WHAT IS BEING ASKED> Once you find the line with "turn on the" in the data that follows, repeat it and every line after it exactly, through the line with "p(G = 1|B-=0,F=1) = 0.2 \\".

Records from a dataset:

========================================================================

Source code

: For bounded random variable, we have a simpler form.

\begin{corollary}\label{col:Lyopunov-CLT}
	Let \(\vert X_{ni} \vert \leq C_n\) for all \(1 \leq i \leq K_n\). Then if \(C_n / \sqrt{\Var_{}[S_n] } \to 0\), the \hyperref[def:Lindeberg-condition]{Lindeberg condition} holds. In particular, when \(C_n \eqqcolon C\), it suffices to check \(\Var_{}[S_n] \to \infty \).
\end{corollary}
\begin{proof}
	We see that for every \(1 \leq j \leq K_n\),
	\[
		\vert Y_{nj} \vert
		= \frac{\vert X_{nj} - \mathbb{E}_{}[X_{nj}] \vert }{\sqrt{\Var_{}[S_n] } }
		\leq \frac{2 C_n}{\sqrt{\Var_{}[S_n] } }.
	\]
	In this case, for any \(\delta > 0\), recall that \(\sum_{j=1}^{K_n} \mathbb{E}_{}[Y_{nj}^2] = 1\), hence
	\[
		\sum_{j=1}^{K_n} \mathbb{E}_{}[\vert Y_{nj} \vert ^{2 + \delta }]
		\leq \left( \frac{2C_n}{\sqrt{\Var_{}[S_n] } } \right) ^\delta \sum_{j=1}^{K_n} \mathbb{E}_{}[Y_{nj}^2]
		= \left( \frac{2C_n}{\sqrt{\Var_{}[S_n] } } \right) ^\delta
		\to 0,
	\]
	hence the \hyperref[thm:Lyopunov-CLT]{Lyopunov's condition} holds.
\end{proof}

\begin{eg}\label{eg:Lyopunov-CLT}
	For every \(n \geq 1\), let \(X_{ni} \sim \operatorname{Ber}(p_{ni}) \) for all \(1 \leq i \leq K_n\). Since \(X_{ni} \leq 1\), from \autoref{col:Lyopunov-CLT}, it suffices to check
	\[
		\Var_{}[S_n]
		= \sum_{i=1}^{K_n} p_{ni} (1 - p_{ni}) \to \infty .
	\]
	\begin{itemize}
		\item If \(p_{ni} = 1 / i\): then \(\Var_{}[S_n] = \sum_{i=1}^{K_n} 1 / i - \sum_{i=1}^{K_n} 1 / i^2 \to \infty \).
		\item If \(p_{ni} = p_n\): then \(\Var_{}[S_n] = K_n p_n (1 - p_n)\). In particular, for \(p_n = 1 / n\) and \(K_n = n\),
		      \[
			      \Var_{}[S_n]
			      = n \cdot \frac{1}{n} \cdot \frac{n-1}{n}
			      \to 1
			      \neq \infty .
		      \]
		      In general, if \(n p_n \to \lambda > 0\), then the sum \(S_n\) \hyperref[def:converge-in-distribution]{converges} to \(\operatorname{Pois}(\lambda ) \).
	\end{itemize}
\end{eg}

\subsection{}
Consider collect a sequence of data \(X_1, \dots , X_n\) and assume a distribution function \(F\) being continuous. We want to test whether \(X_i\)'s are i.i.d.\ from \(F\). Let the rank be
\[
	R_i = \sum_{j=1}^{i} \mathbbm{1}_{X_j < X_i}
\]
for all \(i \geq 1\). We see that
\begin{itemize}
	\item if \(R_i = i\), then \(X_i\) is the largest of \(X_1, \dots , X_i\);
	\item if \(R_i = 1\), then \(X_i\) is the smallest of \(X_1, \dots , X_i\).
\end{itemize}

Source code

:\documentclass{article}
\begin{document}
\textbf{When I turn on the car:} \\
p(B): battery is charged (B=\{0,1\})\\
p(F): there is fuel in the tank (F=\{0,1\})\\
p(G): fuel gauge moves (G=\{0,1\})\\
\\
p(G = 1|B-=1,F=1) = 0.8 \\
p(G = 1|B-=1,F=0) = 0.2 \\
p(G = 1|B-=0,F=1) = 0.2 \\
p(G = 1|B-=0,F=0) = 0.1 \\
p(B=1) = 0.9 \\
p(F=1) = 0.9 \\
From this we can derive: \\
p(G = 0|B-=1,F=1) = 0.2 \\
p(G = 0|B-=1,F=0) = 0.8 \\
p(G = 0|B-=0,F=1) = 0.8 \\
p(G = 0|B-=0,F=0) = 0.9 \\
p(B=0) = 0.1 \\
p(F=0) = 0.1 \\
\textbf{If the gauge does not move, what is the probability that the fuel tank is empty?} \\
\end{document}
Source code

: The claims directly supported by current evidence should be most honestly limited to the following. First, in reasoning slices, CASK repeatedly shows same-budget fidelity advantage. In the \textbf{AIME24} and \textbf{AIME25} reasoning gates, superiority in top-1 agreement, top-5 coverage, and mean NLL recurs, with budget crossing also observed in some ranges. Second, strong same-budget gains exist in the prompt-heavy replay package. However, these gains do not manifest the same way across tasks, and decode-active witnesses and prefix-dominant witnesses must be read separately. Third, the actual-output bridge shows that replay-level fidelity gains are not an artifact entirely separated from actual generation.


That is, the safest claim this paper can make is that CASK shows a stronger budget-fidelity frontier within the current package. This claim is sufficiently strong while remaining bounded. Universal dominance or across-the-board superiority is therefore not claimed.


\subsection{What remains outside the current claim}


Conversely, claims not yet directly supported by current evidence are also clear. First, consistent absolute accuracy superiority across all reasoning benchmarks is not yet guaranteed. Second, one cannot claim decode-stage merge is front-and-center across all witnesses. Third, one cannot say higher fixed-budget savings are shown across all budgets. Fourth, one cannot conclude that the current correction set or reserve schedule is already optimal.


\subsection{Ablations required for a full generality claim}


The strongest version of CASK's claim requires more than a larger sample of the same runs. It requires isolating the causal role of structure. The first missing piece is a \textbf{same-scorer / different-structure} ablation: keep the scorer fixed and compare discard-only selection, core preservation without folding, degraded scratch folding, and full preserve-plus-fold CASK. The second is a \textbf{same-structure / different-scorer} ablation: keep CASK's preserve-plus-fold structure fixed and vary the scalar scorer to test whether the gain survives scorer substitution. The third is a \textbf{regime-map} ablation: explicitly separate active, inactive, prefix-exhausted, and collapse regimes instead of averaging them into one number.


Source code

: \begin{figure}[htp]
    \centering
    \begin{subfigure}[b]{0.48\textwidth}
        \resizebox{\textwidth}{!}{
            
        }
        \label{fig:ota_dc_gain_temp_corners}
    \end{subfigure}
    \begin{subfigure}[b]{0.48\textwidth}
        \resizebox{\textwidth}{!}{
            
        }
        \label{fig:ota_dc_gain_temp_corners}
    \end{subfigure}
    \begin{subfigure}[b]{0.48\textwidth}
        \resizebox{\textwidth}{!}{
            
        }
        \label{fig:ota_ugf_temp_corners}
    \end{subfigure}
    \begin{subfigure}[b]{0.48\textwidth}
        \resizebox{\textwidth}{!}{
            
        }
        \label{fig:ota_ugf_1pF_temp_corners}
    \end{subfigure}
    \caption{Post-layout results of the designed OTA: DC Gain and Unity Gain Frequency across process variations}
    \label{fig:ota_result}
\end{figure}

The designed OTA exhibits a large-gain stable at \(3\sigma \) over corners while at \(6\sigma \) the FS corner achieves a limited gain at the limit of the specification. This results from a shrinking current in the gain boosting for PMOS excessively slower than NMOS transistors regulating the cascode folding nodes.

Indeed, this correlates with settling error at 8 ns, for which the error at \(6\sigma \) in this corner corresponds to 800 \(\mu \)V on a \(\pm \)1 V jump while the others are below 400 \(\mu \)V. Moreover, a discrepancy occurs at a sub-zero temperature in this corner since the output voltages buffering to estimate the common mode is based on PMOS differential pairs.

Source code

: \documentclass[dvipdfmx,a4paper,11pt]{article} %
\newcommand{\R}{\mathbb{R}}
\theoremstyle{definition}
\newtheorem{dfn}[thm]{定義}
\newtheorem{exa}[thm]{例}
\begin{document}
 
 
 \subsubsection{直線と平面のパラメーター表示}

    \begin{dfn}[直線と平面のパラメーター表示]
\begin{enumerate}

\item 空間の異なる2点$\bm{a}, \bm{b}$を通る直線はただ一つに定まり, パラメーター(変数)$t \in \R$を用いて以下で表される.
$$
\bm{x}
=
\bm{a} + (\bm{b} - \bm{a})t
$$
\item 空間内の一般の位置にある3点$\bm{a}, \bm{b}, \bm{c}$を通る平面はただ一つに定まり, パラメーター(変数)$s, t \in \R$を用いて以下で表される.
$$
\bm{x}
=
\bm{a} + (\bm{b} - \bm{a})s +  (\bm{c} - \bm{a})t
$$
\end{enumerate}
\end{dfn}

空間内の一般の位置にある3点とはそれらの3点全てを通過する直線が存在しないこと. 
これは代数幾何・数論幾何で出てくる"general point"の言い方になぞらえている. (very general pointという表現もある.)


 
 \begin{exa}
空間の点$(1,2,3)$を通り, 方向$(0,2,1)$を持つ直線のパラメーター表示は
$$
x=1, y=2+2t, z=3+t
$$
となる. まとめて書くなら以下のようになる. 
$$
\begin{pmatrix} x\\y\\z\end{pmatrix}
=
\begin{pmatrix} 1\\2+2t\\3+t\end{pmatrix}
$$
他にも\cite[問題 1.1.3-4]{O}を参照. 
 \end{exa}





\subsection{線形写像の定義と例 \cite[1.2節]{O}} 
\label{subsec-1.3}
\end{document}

========================================================================

EXERCISE SOLUTION>
\textbf{When I turn on the car:} \\
p(B): battery is charged (B=\{0,1\})\\
p(F): there is fuel in the tank (F=\{0,1\})\\
p(G): fuel gauge moves (G=\{0,1\})\\
\\
p(G = 1|B-=1,F=1) = 0.8 \\
p(G = 1|B-=1,F=0) = 0.2 \\
p(G = 1|B-=0,F=1) = 0.2 \\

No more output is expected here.